B. un discours engagé pour dénoncer l'intolérance des catholiques
- « Je » = débute le poème // « je » du discours de la mère, v.34 qui clôt le poème.
- description subjective d'Esaü et Jacob : Esaü : portrait péjoratif, Jacob : portrait mélioratif
  • Esaü = « orgueilleux », « voleur », « malheureux » (dans le sens : qui porte le malheur)
    • c'est lui qui lance le combat v. 5 ;
    • s'oppose à la nature des choses ( v.6)
    • corps agressif : « ongles », « poings », « pieds » v.5 : il est presque animalisé.
  • Jacob = une périphrase pour le désigner v. 26 : « celui qui a le droit et la juste querelle » : du côté du droit et de la morale.
    • décrit comme mesuré (« ayant dompté longtemps en son cœur son ennui » v. 12) : il domine ses pulsions, contrairement à son frère, il est humain.  ;
    • c'est celui de qui la mère prend parti (« elle veut le sauver » v. 27) 
- les couleurs rouge et blanc peuvent alors se lire comme des symboles de l'innocence (Protestants, Jacob) et de la folie (Catholiques, Esaü)

C. la dénonciation du combat
  • figures bibliques = frères, « besson », « deux enfants » v. 2, « d'une même mère » v.8
  • aveuglement commun des deux frères v. 20, geste très violent : « ils se crèvent les yeux » (idem Oedipe, le dénaturé)
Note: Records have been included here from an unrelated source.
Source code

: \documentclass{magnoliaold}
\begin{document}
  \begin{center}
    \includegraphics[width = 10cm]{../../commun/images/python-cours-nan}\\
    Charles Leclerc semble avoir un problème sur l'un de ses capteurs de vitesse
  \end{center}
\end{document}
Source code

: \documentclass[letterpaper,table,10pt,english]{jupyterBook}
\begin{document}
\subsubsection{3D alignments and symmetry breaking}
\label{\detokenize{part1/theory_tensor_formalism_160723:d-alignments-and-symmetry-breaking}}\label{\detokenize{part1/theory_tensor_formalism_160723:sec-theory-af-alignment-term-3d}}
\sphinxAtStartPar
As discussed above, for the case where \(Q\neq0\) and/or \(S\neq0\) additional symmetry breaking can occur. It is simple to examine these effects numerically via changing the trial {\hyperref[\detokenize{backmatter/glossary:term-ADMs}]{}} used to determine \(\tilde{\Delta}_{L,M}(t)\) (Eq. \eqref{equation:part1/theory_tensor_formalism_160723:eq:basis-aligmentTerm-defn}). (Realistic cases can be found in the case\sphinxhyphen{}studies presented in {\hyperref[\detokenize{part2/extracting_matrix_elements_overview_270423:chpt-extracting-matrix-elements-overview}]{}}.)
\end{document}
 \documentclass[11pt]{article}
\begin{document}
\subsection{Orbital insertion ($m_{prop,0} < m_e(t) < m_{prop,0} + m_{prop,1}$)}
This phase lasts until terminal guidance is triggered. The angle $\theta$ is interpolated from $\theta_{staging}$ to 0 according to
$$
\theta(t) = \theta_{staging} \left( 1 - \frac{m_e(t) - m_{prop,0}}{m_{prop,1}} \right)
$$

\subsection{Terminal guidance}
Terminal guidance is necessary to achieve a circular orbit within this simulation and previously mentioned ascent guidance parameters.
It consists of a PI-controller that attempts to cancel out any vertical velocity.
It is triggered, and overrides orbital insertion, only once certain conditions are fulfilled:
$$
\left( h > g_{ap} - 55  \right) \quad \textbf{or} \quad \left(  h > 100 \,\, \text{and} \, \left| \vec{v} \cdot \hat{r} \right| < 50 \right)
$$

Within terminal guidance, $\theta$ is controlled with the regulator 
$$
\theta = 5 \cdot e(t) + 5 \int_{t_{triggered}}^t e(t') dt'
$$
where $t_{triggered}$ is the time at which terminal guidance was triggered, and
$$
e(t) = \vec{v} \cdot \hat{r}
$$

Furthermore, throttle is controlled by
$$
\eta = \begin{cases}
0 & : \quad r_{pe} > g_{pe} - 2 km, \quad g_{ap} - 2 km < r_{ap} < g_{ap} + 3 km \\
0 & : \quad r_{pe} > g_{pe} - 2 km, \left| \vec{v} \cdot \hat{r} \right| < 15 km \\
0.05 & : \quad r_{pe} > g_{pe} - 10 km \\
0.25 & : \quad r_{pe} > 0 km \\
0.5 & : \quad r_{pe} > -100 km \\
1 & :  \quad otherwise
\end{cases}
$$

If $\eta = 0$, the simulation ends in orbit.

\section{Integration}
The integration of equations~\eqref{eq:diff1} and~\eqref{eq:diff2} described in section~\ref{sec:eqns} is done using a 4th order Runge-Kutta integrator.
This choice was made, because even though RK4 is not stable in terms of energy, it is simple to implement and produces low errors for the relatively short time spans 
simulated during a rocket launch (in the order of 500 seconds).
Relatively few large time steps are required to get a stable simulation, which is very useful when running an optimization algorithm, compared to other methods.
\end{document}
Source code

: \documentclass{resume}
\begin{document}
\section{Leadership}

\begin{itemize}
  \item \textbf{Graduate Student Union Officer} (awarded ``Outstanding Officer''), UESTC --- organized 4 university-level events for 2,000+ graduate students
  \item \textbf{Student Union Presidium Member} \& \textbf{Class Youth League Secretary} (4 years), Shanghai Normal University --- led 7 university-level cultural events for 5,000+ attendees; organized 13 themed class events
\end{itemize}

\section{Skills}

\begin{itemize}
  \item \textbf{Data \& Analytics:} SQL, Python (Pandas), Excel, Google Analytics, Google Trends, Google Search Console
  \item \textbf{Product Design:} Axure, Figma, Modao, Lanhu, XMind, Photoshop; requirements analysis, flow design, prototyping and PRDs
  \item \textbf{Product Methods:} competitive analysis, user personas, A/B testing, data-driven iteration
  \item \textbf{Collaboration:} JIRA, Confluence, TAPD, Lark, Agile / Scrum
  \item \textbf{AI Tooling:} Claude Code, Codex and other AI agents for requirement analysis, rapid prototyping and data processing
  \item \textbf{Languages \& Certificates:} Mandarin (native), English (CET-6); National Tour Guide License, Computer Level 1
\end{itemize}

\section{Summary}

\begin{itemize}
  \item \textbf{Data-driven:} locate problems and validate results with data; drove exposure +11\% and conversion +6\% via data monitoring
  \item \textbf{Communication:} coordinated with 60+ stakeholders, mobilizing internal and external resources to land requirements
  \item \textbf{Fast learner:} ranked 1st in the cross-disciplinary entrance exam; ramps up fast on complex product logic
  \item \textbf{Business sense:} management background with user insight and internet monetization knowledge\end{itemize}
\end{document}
  • « les mutins » v. 23 : déterminant globalisant + terme péjoratif qui exprime le jugement moral de l'auteur, condamnant les deux frères
  • effets rhétoriques qui martèlent la responsabilité des deux frères :
    • des constructions en échos (ex. répétition de « ni, ni » v. 15-16) ;
    • « leur » v. 17, 18 et 19, en écho avec « malheur », « pleurs », « coeur » ;
    • parallélisme v. 7 : « ce voleur acharné, cet Esaü malheureux »
  • malédiction commune pour terminer, parole émanant de la mère (prosopopée) : « félons » v. 31 (apostrophe désignant les deux enfants) + « vous »
  • le combat des frères est une offense à l'ordre moral (« félons » = traître, déloyal), naturel (« dont nature donnait » v.6), national (« la France ») et familial (fratricide et surtout matricide).